## 15.63

Arrhenius Equation: $\ln k = - \frac{E_{a}}{RT} + \ln A$

Andrea Grigsby 1I
Posts: 60
Joined: Fri Sep 29, 2017 7:03 am

### 15.63

I'm looking at the answer for this question and I understand how to do everything, except for the value '-0.59'
I'm assuming that's the lnA from the Arrhenius Equation, however, how do we calculate that with the values given?

Curtis Wong 2D
Posts: 62
Joined: Sat Jul 22, 2017 3:00 am

### Re: 15.63

The lnA's cancel each other out. It was just an error in the solutions manual. The minus sign is supposed to be an equal sign.

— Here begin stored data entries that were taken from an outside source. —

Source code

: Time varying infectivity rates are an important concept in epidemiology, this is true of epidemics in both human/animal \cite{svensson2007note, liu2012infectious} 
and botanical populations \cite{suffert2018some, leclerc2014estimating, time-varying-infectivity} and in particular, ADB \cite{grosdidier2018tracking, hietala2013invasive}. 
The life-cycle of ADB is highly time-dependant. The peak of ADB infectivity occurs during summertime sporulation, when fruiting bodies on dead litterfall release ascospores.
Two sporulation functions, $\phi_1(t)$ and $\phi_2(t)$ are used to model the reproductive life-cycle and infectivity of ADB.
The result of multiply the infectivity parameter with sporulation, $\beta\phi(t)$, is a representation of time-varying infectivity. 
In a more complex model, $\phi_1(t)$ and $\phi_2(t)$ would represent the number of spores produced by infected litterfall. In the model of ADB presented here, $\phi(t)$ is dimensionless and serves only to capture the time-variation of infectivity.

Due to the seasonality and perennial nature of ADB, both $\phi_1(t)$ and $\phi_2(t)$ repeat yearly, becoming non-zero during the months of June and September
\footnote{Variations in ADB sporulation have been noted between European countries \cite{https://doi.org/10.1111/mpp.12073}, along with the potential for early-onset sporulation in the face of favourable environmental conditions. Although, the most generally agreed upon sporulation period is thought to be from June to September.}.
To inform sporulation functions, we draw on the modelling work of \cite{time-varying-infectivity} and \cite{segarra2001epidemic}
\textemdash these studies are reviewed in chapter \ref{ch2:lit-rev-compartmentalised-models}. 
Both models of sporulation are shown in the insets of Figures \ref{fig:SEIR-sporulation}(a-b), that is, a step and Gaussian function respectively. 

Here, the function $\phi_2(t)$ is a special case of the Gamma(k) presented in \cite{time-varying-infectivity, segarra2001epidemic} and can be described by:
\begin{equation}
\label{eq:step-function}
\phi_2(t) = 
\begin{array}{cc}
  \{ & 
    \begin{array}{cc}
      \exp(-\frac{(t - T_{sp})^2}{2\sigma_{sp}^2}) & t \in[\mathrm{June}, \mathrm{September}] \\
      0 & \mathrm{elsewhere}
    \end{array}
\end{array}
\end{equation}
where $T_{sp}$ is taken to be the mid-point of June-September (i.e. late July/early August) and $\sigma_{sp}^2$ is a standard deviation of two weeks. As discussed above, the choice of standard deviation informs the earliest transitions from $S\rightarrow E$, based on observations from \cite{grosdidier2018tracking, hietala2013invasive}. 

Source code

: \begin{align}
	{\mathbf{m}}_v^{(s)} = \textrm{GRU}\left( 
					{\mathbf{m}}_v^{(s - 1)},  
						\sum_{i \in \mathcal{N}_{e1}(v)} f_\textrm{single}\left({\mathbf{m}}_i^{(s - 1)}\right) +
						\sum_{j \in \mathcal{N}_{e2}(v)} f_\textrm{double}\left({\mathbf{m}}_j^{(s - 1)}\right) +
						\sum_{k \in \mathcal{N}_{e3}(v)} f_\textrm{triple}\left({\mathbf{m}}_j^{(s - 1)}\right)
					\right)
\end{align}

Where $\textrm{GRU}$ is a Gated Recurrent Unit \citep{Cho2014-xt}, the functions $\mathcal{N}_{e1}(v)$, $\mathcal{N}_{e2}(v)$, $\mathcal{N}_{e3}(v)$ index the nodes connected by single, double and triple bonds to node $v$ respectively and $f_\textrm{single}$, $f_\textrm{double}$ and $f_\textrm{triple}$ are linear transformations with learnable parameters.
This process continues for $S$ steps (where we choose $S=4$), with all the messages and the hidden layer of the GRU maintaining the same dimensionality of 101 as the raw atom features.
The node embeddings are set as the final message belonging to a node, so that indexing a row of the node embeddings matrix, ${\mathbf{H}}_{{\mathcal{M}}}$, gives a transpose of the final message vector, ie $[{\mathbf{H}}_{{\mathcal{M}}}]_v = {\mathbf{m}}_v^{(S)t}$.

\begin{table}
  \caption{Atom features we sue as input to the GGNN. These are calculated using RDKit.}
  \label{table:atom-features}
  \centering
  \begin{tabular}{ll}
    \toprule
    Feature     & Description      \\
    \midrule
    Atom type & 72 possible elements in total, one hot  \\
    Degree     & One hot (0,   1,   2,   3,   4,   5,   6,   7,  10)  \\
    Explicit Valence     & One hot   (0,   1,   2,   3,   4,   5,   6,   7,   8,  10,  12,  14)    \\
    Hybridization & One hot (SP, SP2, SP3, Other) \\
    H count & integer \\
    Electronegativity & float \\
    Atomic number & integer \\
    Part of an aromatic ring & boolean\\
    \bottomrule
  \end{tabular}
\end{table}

Its .59 is equal to -(activation energy)/(gas constant)*(1/t1)-(1/t2)

or

$\frac{-E_{a}}{R}*(\frac{1}{t_{1}}-\frac{1}{t_{2}})$

Jonathan Tangonan 1E
Posts: 50
Joined: Sat Jul 22, 2017 3:01 am

### Re: 15.63

You can calculate this using another form of the Arrhenius equation where:

ln(k2/k1) = (Ea/R)(1/T1-1/T2)

Where k1= 1.5 * 1010 L*mol-1s-1, T1= 298K, T2=310K, and Ea= 38kJ/mol and then solve for k2 from there. You get the .59 from the calculations on the right hand side.